The results are really strange. Here the average speeds while changing GPU numbers on training with a batch size of 100:
1 GPU: 2.5 iterations / s
2 GPU: 1.2 iterations /s
3 GPU: 0.4 iterations / s
4 GPU: process hanging
5 GPU: idem
6 GPU: even not tested ...
I wasn't expecting that kind of results. Any clue about what's hapening here ?
Regards,
Orkblutt
Re: Multi GPU
Posted: Sun Sep 15, 2019 11:06 pm
by bryanlyon
Iterations will be the same (or slower) but you need to increase the batch size so the egs/sec will be higher.
Essentially multiply your BS by the number of GPUs used.
There is some loss from syncronizing the GPUs, and you'll also have losses due to less bandwidth avaiable per GPU so you wont see linear growth.
Re: Multi GPU
Posted: Mon Sep 16, 2019 1:42 pm
by orkblutt
Hi Bryan,
thank you for these explanations. I'll try this evening.
By the way what Egs/s stand for ?
All the best,
Orkblutt
Re: Multi GPU
Posted: Mon Sep 16, 2019 2:04 pm
by bryanlyon
Examples/sec
Basically how many images are trained in a second.
Re: Multi GPU
Posted: Mon May 18, 2020 8:04 am
by koroep
So if I understood this correctly, multiple GPU are only useful when increasing the batch size, right?

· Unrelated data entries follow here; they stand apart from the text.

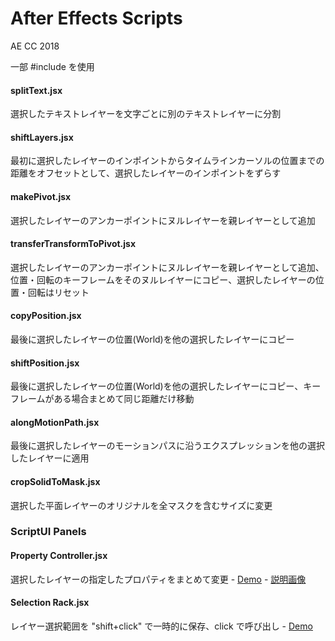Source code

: After Effects Scripts
====================
AE CC 2018

一部 #include を使用

#### splitText.jsx
選択したテキストレイヤーを文字ごとに別のテキストレイヤーに分割
#### shiftLayers.jsx
最初に選択したレイヤーのインポイントからタイムラインカーソルの位置までの距離をオフセットとして、選択したレイヤーのインポイントをずらす


#### makePivot.jsx
選択したレイヤーのアンカーポイントにヌルレイヤーを親レイヤーとして追加
#### transferTransformToPivot.jsx
選択したレイヤーのアンカーポイントにヌルレイヤーを親レイヤーとして追加、位置・回転のキーフレームをそのヌルレイヤーにコピー、選択したレイヤーの位置・回転はリセット


#### copyPosition.jsx
最後に選択したレイヤーの位置(World)を他の選択したレイヤーにコピー
#### shiftPosition.jsx
最後に選択したレイヤーの位置(World)を他の選択したレイヤーにコピー、キーフレームがある場合まとめて同じ距離だけ移動


#### alongMotionPath.jsx
最後に選択したレイヤーのモーションパスに沿うエクスプレッションを他の選択したレイヤーに適用

#### cropSolidToMask.jsx
選択した平面レイヤーのオリジナルを全マスクを含むサイズに変更


### ScriptUI Panels
#### Property Controller.jsx
選択したレイヤーの指定したプロパティをまとめて変更 - [Demo](http://www.screencast.com/t/E4PBqe7o) - [説明画像](https://app.box.com/s/f9b86sfpyfmx519ob6ns)
#### Selection Rack.jsx
レイヤー選択範囲を "shift+click" で一時的に保存、click で呼び出し - [Demo](http://www.screencast.com/t/gzkCADn5TakM)
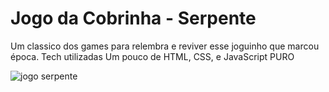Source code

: # Jogo da Cobrinha - Serpente 

<p>Um classico dos games para relembra e reviver esse joguinho que marcou época.
Tech utilizadas Um pouco de HTML, CSS, e JavaScript PURO</p>

![jogo serpente](https://github.com/Emanoel029/jogo-da-cobrinha/assets/138140487/bf96d77e-8956-43cd-b83c-8d65b6371d6f)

In the training guide the following is stated:
Higher batch sizes will train faster, but will lead to higher generalization. Lower batch sizes will train slower, but will distinguish differences between faces better. Adjusting the batch size at various stages of training can help.
So basically you can achieve better results using lower batch sizes, it will only be slower? Has someone experimented with the different batch sizes and could perhaps offer some guidance how long you should train with different batch sizes to get the optimal results? Of course this might be affected by number of things but any idea what the baseline might be?
Re: Multi GPU
Posted: Mon May 18, 2020 6:37 pm
by bryanlyon
Yes, experimentation has been done. We recommend using the largest batch size you can until you're not seeing any improvements, then you can do a fit train at a lower batch size. See other discussions here on how to do fit training.